- **Recorded information**:

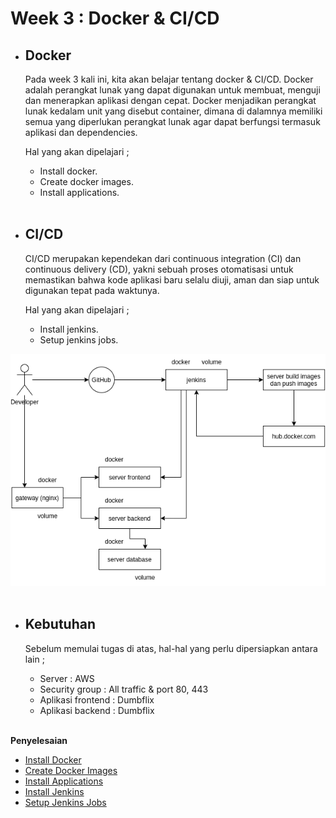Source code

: # **Week 3 : Docker & CI/CD**

- ## **Docker**
  
  Pada week 3 kali ini, kita akan belajar tentang docker & CI/CD. Docker adalah perangkat lunak yang dapat digunakan untuk membuat, menguji dan menerapkan aplikasi dengan cepat. Docker menjadikan perangkat lunak kedalam unit yang disebut container, dimana di dalamnya memiliki semua yang diperlukan perangkat lunak agar dapat berfungsi termasuk aplikasi dan dependencies.

  Hal yang akan dipelajari ;
  - Install docker.
  - Create docker images.
  - Install applications. <br><br>

- ## **CI/CD**
  
  CI/CD merupakan kependekan dari continuous integration (CI) dan continuous delivery (CD), yakni sebuah proses otomatisasi untuk memastikan bahwa kode aplikasi baru selalu diuji, aman dan siap untuk digunakan tepat pada waktunya.

  Hal yang akan dipelajari ;
  - Install jenkins.
  - Setup jenkins jobs.

![arsitektur](arsitektur.png) <br><br>

- ## **Kebutuhan**
  
  Sebelum memulai tugas di atas, hal-hal yang perlu dipersiapkan antara lain ;

  - Server : AWS
  - Security group : All traffic & port 80, 443
  - Aplikasi frontend : Dumbflix
  - Aplikasi backend : Dumbflix <br><br>

 **Penyelesaian**

- [Install Docker](1.Install-docker.md)
- [Create Docker Images](2.Create-docker-image.md)
- [Install Applications](3.Install-application.md)
- [Install Jenkins](4.Install-jenkins.md)
- [Setup Jenkins Jobs](5.Setup-jenkins-job.md)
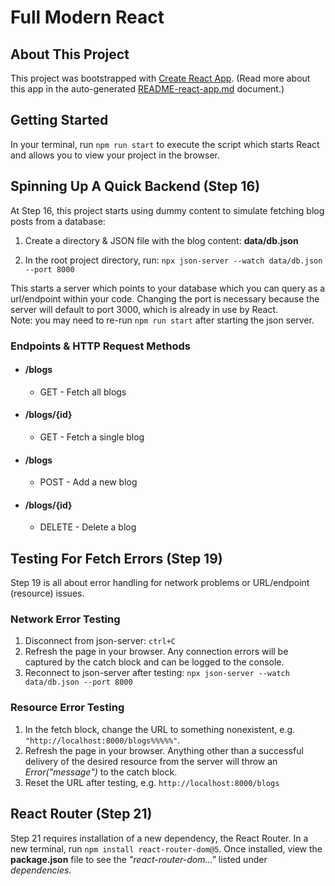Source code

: # Full Modern React

## About This Project

This project was bootstrapped with [Create React App](https://github.com/facebook/create-react-app). (Read more about this app in the auto-generated [README-react-app.md](README-react-app.md) document.)

## Getting Started

In your terminal, run `npm run start` to execute the script which starts React and allows you to view your project in the browser.

## Spinning Up A Quick Backend (Step 16)

At Step 16, this project starts using dummy content to simulate fetching blog posts from a database:

1. Create a directory & JSON file with the blog content: **data/db.json**

2. In the root project directory, run: `npx json-server --watch data/db.json --port 8000`

This starts a server which points to your database which you can query as a url/endpoint within your code. Changing the port is necessary because the server will default to port 3000, which is already in use by React.
<br>
Note: you may need to re-run `npm run start` after starting the json server.

### Endpoints & HTTP Request Methods

-   #### /blogs
    -   GET - Fetch all blogs
-   #### /blogs/{id}
    -   GET - Fetch a single blog
-   #### /blogs
    -   POST - Add a new blog
-   #### /blogs/{id}
    -   DELETE - Delete a blog

## Testing For Fetch Errors (Step 19)

Step 19 is all about error handling for network problems or URL/endpoint (resource) issues.

### Network Error Testing

1. Disconnect from json-server: `ctrl+C`
2. Refresh the page in your browser. Any connection errors will be captured by the catch block and can be logged to the console.
3. Reconnect to json-server after testing: `npx json-server --watch data/db.json --port 8000`

### Resource Error Testing

1. In the fetch block, change the URL to something nonexistent, e.g. `"http://localhost:8000/blogs%%%%%"`.
2. Refresh the page in your browser. Anything other than a successful delivery of the desired resource from the server will throw an _Error("message")_ to the catch block.
3. Reset the URL after testing, e.g. `http://localhost:8000/blogs`

## React Router (Step 21)

Step 21 requires installation of a new dependency, the React Router. In a new terminal, run `npm install react-router-dom@5`. Once installed, view the **package.json** file to see the _"react-router-dom..."_ listed under _dependencies_.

- **Exercise brief**: The response must give every line from the material above that holds the string "yang".

- **Reply to the exercise**:
  Pada week 3 kali ini, kita akan belajar tentang docker & CI/CD. Docker adalah perangkat lunak yang dapat digunakan untuk membuat, menguji dan menerapkan aplikasi dengan cepat. Docker menjadikan perangkat lunak kedalam unit yang disebut container, dimana di dalamnya memiliki semua yang diperlukan perangkat lunak agar dapat berfungsi termasuk aplikasi dan dependencies.
  Hal yang akan dipelajari ;
  Hal yang akan dipelajari ;
  Sebelum memulai tugas di atas, hal-hal yang perlu dipersiapkan antara lain ;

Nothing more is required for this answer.